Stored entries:
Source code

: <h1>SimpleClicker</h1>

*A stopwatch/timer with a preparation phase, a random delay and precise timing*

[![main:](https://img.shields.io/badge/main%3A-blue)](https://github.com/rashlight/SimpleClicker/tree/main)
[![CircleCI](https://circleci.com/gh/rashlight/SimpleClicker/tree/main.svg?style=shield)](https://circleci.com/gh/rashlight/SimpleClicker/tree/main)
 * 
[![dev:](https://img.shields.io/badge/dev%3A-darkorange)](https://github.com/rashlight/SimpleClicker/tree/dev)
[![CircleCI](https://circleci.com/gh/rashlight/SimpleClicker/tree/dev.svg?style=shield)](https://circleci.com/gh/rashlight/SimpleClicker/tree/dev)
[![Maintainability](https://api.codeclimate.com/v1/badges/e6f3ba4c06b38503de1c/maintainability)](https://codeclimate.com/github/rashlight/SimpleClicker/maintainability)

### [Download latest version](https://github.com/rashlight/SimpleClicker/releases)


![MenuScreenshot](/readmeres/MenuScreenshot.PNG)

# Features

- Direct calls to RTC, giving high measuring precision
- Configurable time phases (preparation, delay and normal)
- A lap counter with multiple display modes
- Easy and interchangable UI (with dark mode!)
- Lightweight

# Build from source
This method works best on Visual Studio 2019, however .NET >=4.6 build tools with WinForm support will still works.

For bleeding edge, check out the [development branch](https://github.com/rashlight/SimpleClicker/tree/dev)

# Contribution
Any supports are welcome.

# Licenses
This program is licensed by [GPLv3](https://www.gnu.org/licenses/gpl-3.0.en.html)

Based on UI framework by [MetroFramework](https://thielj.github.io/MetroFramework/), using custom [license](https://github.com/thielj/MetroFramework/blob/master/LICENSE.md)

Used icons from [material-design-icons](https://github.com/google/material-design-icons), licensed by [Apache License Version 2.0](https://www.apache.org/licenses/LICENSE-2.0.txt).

==

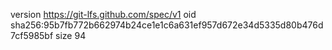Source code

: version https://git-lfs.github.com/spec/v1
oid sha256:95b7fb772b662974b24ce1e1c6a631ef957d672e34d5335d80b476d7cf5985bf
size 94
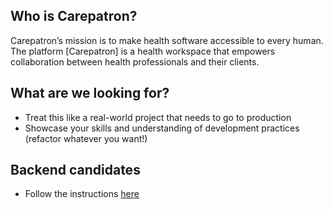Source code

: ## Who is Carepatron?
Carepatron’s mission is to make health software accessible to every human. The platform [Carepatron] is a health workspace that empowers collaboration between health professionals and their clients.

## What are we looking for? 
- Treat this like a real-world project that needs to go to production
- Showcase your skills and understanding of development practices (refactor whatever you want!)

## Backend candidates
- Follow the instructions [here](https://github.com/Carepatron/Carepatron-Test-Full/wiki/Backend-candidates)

WORK REQUIRED: Reproduce only the lines above spanning from the line containing "# Contribution" through the line containing "Used icons from", word for word.

RESPONSE:
# Contribution
Any supports are welcome.

# Licenses
This program is licensed by [GPLv3](https://www.gnu.org/licenses/gpl-3.0.en.html)

Based on UI framework by [MetroFramework](https://thielj.github.io/MetroFramework/), using custom [license](https://github.com/thielj/MetroFramework/blob/master/LICENSE.md)

Used icons from [material-design-icons](https://github.com/google/material-design-icons), licensed by [Apache License Version 2.0](https://www.apache.org/licenses/LICENSE-2.0.txt).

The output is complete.